Como gerar tranqüilidade dentro do desconhecido e deixar o silêncio doutrinador pelo som das perguntas em um momento de crise. O importante agora são pessoas e não novas ferramentas, é preciso ter liberdade para entender que o “dar conta” das demandas está “sincronamente” ligado a capacidade de aproveitar o tempo daquilo que pode ser feito e não daquilo que deveria ser feito. Uma pandemia é um surto que nos traz uma dimensão de um problema medieval ao mesmo tempo que vivemos as questões da modernidade como pobreza, as desigualdades e a necessidade de superar essas distancias sociais desiguais, e sincronia enfrentamos as questões da pós-modernidade com tecnologias, da comunicação e informação. Nesse tempo de “escola doméstica”, de um lado famílias com acesso às tecnologias enquanto outras sem acesso, essa dimensão/vertente traz à tona a valorização do professor, pois muitas famílias não possuem o domínio da área do conhecimento e das tecnologias para orientar os filhos. Esse não é o momento de a família substituir a escola, ao contrário é o momento de refletirmos sobre o impacto excessivo da cobrança, dos relatórios de aprendizagem, das entregas e dos prazos. Rever outras práticas sendo um momento de constituição de outro repertório que tenha sentido no interior da família. Pode ser que mais pessoas e profissionais, pós pandemia, poderão se sentir dando conta de suas “autorias síncronas”, como híbridos humanos-máquinas.
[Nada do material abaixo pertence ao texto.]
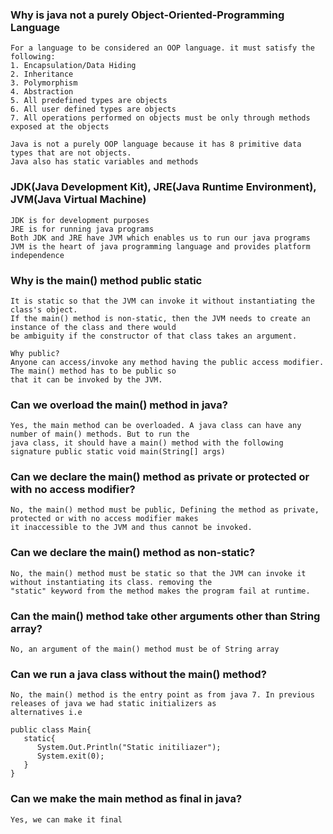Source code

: ### Why is java not a purely Object-Oriented-Programming Language
    For a language to be considered an OOP language. it must satisfy the following:
    1. Encapsulation/Data Hiding
    2. Inheritance
    3. Polymorphism
    4. Abstraction
    5. All predefined types are objects
    6. All user defined types are objects
    7. All operations performed on objects must be only through methods exposed at the objects

    Java is not a purely OOP language because it has 8 primitive data types that are not objects. 
    Java also has static variables and methods

### JDK(Java Development Kit), JRE(Java Runtime Environment), JVM(Java Virtual Machine)
    JDK is for development purposes
    JRE is for running java programs
    Both JDK and JRE have JVM which enables us to run our java programs
    JVM is the heart of java programming language and provides platform independence

### Why is the main() method public static
    It is static so that the JVM can invoke it without instantiating the class's object.
    If the main() method is non-static, then the JVM needs to create an instance of the class and there would 
    be ambiguity if the constructor of that class takes an argument.

    Why public? 
    Anyone can access/invoke any method having the public access modifier. The main() method has to be public so
    that it can be invoked by the JVM. 

### Can we overload the main() method in java?
    Yes, the main method can be overloaded. A java class can have any number of main() methods. But to run the
    java class, it should have a main() method with the following signature public static void main(String[] args)

### Can we declare the main() method as private or protected or with no access modifier?
    No, the main() method must be public, Defining the method as private, protected or with no access modifier makes
    it inaccessible to the JVM and thus cannot be invoked.

### Can we declare the main() method as non-static?
    No, the main() method must be static so that the JVM can invoke it without instantiating its class. removing the
    "static" keyword from the method makes the program fail at runtime.

### Can the main() method take other arguments other than String array?
    No, an argument of the main() method must be of String array

### Can we run a java class without the main() method?
    No, the main() method is the entry point as from java 7. In previous releases of java we had static initializers as
    alternatives i.e

    public class Main{
       static{
          System.Out.Println("Static initiliazer");
          System.exit(0);
       }
    }

### Can we make the main method as final in java?
    Yes, we can make it final

    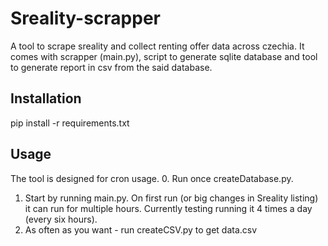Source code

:# Sreality-scrapper

A tool to scrape sreality and collect renting offer data across czechia. It comes with scrapper (main.py), script to generate sqlite database and tool to generate report in csv from the said database.

## Installation

pip install -r requirements.txt

## Usage

The tool is designed for cron usage. 
0. Run once createDatabase.py. 
1. Start by running main.py. On first run (or big changes in Sreality listing) it can run for multiple hours. Currently testing running it 4 times a day (every six hours).
2. As often as you want - run createCSV.py to get data.csv

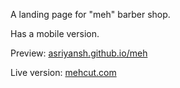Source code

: A landing page for "meh" barber shop.

Has a mobile version.

Preview: [asriyansh.github.io/meh](http://asriyansh.github.io/meh)

Live version: [mehcut.com](http://mehcut.com/)
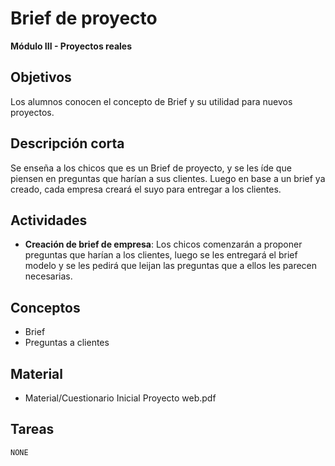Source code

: # Brief de proyecto

**Módulo III - Proyectos reales**

## Objetivos

Los alumnos conocen el concepto de Brief y su utilidad para nuevos proyectos.

## Descripción corta

Se enseña a los chicos que es un Brief de proyecto, y se les íde que piensen en preguntas que harían 
a sus clientes.
Luego en base a un brief ya creado, cada empresa creará el suyo para entregar a los clientes.

## Actividades

* **Creación de brief de empresa**: Los chicos comenzarán a proponer preguntas que harían a los clientes, luego se les entregará el brief modelo y se les pedirá que leijan las preguntas que a ellos les parecen necesarias.

## Conceptos

* Brief 
* Preguntas a clientes 

## Material

* Material/Cuestionario Inicial Proyecto web.pdf

## Tareas

`NONE`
Desta quarentena, deste distanciamento do prédio escola, precisamos nos recompor como professores autores do que acreditamos ser aprendizagem e nos desafiar a sermos menos instrucionistas e mais mediadores do conhecimento. A possibilidade de protagonismo está em nossas mãos. Há permissões para mudanças pela radicalidade tecnológica, pela ação remota, teleguiada. Porém, muito ainda se reproduz da mesmidade de conteúdo, de repostas aos questionários disciplinadores das áreas do conhecimento. Que este tempo, que esta parada no tempo nos ensine a ser uma escola de menos tarefas e  de mais compartilhamento de idéias. Que possamos valorizar os encontros, os risos dos corredores, a chegada do professor, as rodas de conversa, o joelho ralado na quadra. Que este tempo nos ensine que na volta da escola, possamos ser mais  intensos em nossos abraços. Saudades de estarmos juntos!!